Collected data
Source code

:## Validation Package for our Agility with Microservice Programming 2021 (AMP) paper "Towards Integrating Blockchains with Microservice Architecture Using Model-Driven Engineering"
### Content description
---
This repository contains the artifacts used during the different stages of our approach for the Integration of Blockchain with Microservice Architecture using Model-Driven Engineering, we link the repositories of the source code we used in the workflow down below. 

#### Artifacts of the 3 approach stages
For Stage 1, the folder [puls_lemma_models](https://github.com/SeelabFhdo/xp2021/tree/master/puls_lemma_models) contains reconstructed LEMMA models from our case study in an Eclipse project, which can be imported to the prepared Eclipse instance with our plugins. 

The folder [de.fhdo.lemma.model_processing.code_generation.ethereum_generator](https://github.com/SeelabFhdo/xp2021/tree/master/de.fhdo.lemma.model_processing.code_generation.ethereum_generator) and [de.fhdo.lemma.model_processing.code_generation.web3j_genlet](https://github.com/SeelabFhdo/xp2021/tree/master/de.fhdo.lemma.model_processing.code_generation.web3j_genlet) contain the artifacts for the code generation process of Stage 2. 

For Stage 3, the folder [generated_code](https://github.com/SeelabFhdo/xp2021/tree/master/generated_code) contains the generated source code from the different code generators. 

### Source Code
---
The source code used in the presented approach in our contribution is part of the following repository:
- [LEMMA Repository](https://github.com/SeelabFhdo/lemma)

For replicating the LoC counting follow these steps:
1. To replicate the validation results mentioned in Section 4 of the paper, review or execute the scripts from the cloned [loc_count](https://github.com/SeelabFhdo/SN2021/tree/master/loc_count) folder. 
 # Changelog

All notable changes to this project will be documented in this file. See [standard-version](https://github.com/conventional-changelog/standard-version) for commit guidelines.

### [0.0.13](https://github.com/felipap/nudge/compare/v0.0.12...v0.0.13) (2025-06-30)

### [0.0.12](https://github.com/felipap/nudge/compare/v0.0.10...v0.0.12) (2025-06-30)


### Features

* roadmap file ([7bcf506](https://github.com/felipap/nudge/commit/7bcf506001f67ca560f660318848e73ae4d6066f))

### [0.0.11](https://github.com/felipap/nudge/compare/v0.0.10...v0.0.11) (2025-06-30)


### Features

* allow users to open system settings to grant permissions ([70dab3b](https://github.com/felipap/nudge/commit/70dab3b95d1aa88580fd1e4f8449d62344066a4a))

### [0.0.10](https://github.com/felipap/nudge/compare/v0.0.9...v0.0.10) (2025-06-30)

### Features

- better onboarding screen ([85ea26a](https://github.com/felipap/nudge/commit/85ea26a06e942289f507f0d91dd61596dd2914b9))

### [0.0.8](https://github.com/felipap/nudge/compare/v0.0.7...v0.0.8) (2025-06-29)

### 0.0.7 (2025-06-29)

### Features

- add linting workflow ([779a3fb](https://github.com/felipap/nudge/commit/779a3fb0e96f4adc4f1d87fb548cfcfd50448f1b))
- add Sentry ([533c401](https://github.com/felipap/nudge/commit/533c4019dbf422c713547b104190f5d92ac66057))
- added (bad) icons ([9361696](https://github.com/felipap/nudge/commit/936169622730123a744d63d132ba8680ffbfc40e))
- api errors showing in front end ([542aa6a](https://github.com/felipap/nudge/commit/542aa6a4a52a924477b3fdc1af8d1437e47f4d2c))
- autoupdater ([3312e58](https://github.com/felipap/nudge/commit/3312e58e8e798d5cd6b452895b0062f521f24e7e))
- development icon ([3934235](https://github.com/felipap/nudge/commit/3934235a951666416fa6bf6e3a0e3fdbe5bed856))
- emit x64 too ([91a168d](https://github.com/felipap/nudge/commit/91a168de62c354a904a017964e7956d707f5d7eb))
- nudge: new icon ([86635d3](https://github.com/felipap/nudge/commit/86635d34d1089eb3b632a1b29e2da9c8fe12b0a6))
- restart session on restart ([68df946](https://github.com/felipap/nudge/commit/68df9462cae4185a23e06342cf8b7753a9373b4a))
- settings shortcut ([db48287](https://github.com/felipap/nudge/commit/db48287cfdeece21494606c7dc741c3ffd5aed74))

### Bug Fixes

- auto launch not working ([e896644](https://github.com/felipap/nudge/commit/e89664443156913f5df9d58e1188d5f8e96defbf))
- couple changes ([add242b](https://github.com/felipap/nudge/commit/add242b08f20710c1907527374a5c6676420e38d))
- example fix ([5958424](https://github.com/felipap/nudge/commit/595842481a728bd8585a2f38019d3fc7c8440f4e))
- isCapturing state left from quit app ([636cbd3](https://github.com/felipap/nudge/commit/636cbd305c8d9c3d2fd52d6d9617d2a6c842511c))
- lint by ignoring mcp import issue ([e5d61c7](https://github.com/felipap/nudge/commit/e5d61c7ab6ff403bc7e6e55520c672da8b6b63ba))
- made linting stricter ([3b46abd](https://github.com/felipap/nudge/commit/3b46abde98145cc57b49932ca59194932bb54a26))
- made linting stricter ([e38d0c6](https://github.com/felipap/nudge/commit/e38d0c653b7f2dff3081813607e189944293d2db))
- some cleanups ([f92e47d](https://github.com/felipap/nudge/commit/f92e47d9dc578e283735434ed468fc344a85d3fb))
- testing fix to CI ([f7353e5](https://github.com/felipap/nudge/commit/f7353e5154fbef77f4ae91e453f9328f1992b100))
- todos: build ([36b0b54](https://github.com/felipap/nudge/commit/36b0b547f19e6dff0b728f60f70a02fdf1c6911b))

THE TASK | Tally up the lines of the data above where the string "settings" appears, and give only the count.

RESULT OF THIS EXERCISE | 2